AIM OF THE EXERCISE
In the data below, find each line containing the string "appBoundary" and return it.

Start of DATASET CONTENT

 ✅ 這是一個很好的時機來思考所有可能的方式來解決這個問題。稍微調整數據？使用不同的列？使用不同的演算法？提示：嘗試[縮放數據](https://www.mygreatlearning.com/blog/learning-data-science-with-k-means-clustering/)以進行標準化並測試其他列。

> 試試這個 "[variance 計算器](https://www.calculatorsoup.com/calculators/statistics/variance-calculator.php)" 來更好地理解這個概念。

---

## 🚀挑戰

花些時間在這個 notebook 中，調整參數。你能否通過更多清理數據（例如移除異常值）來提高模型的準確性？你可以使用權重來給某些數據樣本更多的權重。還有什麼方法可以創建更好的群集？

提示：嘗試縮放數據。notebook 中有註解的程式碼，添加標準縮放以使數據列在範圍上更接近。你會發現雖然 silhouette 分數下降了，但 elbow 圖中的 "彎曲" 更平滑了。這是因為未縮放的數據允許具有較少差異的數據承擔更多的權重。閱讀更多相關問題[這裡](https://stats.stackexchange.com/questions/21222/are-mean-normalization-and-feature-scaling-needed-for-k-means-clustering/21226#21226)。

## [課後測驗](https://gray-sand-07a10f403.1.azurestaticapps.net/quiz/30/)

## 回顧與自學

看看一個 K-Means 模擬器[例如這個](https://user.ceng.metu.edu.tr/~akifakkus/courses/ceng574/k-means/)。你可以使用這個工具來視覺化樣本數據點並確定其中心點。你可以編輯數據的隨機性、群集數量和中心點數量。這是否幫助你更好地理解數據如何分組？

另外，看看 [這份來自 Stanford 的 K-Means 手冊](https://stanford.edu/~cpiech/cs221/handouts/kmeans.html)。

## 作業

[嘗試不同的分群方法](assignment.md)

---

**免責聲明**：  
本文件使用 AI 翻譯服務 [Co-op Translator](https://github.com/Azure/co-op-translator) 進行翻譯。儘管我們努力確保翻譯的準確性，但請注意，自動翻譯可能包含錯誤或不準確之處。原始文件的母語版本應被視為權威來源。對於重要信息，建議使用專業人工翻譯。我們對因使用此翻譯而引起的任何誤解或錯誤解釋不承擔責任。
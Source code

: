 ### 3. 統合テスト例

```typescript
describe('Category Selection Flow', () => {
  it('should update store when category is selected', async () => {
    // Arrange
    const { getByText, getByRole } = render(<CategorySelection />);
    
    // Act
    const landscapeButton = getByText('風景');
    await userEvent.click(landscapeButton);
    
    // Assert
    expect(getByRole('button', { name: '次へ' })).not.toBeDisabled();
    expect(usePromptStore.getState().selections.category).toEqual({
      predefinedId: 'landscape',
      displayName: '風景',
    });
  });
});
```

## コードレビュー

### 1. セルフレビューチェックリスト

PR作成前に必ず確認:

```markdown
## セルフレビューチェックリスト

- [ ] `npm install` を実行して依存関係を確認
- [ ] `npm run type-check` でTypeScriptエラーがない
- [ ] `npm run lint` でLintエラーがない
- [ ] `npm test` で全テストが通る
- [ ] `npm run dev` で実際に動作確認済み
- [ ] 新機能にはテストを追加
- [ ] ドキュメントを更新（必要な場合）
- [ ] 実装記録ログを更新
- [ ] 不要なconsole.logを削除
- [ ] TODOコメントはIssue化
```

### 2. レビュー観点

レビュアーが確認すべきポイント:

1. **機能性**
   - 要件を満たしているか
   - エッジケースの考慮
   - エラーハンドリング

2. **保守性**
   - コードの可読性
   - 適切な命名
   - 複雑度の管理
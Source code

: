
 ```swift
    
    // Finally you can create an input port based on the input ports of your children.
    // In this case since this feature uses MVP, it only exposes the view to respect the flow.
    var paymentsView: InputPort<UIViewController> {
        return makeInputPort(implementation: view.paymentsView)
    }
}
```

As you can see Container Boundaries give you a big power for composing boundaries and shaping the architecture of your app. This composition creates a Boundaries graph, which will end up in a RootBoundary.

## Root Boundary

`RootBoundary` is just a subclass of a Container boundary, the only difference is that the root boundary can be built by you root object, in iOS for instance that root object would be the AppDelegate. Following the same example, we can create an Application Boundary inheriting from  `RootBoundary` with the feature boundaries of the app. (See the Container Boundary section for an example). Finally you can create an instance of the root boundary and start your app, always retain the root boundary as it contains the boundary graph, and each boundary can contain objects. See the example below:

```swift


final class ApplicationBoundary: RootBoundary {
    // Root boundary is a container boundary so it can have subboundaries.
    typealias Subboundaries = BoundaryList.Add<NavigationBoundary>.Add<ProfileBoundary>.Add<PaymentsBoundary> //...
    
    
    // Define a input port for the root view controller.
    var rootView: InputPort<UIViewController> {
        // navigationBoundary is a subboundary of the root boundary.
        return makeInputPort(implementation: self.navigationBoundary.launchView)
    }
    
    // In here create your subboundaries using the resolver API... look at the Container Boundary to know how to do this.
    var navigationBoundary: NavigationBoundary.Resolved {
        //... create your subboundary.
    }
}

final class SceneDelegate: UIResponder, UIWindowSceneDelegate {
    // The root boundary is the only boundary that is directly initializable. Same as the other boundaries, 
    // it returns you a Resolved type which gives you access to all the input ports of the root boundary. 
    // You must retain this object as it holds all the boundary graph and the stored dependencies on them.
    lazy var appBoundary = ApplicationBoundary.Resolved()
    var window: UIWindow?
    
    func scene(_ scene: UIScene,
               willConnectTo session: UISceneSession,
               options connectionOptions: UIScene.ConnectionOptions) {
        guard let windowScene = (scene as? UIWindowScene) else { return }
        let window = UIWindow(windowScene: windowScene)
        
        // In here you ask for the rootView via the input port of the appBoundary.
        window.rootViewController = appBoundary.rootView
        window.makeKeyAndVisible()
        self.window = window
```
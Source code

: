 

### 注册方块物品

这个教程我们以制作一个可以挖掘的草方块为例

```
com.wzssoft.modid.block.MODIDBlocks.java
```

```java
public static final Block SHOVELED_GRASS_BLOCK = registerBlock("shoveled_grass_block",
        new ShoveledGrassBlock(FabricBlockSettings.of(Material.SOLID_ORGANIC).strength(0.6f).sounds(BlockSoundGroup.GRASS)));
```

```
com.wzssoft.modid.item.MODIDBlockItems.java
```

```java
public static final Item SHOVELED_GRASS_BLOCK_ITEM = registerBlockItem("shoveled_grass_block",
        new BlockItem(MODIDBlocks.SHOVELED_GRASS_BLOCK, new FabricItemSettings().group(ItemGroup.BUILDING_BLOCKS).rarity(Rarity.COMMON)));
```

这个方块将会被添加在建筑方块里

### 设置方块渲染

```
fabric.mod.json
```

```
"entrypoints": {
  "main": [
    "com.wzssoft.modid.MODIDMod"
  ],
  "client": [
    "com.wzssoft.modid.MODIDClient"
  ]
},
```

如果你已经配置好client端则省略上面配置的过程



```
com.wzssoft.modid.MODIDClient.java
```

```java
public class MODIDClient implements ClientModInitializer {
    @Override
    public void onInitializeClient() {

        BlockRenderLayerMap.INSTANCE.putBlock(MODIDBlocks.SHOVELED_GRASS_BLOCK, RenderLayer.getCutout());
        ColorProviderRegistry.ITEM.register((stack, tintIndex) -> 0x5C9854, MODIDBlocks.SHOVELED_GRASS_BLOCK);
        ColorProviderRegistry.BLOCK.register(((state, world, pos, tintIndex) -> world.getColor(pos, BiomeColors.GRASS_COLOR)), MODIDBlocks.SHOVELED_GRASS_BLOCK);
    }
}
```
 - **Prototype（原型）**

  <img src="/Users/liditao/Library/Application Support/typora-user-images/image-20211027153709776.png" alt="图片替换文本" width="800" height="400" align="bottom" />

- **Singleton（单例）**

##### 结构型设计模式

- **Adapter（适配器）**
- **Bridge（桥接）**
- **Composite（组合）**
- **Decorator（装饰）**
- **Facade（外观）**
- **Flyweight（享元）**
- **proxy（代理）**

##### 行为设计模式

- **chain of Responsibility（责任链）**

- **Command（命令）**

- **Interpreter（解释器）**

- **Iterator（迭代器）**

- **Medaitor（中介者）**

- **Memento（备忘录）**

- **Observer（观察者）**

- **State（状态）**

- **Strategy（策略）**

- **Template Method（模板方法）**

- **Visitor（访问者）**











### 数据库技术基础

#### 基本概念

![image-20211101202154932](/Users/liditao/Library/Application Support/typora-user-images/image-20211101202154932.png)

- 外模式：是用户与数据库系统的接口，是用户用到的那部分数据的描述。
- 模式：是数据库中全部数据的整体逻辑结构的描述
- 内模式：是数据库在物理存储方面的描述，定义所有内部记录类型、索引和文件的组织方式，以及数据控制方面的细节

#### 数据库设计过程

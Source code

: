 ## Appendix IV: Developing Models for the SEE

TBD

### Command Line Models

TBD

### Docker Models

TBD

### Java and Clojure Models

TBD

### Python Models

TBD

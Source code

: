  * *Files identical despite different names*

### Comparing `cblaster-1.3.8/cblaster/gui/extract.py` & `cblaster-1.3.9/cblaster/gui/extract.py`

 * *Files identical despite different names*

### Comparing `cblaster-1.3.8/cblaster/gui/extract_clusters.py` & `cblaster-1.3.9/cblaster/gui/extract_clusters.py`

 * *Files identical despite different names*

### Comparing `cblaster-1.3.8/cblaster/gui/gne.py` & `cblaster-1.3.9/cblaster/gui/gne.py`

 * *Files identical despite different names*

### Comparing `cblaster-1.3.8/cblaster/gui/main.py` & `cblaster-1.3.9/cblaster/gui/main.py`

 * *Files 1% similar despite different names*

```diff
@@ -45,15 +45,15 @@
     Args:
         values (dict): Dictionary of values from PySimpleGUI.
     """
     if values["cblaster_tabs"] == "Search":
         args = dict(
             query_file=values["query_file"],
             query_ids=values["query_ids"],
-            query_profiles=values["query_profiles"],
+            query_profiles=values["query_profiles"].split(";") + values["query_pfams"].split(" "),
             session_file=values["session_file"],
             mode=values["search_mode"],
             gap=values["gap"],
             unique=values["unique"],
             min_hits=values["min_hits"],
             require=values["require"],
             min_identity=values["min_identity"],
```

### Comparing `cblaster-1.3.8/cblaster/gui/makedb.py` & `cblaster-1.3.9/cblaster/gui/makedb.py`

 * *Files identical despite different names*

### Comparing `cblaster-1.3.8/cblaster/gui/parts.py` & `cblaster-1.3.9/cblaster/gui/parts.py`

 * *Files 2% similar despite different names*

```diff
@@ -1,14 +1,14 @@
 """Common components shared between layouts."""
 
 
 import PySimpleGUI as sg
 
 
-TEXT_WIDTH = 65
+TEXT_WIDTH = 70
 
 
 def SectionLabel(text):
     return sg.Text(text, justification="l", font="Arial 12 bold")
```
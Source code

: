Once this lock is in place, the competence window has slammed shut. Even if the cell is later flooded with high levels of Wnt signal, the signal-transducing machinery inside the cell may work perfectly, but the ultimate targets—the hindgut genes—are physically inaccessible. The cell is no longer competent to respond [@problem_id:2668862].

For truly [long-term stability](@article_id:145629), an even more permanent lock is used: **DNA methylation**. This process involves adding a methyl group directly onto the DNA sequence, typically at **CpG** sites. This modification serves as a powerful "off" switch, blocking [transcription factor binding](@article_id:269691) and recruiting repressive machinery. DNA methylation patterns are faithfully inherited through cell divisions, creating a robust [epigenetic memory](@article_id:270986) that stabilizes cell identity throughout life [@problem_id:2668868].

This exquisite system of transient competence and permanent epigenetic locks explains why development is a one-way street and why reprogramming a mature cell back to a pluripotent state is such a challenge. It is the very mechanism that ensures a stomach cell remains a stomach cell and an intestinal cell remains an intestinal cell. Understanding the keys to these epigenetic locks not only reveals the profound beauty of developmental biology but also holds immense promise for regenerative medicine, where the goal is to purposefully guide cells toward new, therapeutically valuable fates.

End of DATASET CONTENT

RESPONSE TO THE TASK
    lazy var appBoundary = ApplicationBoundary.Resolved()
        // In here you ask for the rootView via the input port of the appBoundary.
        window.rootViewController = appBoundary.rootView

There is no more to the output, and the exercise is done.